-- Opening Marker --
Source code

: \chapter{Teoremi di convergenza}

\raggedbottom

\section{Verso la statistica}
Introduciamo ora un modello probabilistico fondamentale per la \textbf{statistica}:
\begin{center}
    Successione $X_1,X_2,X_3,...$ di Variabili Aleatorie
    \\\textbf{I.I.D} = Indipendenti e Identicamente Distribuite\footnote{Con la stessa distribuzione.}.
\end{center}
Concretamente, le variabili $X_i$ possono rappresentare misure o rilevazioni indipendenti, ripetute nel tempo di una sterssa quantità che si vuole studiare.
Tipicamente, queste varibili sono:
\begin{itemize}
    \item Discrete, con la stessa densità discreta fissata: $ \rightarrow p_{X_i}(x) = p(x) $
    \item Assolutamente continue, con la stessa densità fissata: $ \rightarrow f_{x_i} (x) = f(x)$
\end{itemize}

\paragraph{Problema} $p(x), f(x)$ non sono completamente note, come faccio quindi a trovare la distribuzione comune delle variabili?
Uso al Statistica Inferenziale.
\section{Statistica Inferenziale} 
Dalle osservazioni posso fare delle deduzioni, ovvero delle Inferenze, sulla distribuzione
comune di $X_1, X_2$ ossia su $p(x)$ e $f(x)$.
-- Closing Marker --
-- Opening Marker --
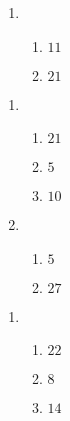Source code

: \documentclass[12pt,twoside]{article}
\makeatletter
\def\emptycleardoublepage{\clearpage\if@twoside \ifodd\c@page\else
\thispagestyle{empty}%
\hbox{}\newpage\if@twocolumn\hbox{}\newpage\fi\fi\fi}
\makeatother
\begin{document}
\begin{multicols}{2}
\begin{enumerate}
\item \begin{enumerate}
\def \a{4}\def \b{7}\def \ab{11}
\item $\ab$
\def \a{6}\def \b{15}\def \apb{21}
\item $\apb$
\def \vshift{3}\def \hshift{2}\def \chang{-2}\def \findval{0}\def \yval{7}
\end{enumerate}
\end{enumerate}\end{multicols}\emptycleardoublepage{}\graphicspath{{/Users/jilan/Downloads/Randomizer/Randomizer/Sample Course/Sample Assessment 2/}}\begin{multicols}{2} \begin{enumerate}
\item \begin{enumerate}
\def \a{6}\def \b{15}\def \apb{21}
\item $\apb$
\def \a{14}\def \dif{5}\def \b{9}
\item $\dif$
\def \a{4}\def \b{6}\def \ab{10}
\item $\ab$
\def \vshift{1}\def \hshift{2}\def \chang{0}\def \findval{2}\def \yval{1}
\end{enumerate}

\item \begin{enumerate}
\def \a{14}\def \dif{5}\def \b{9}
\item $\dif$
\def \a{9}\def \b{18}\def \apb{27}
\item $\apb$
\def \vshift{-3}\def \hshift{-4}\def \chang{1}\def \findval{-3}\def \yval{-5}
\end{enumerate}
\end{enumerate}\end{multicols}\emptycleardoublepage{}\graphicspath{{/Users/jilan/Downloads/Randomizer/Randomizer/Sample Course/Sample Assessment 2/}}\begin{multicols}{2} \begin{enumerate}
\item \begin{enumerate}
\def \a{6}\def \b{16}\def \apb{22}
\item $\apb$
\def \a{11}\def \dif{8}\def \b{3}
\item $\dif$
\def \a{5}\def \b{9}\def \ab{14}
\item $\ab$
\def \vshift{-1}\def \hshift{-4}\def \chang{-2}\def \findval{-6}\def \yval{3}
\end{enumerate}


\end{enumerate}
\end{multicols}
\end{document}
-- Closing Marker --
▶ Your objective: Take every line in the preceding listing that contains "textbf" and copy it.

▶ Exercise solution:
Introduciamo ora un modello probabilistico fondamentale per la \textbf{statistica}:
    \\\textbf{I.I.D} = Indipendenti e Identicamente Distribuite\footnote{Con la stessa distribuzione.}.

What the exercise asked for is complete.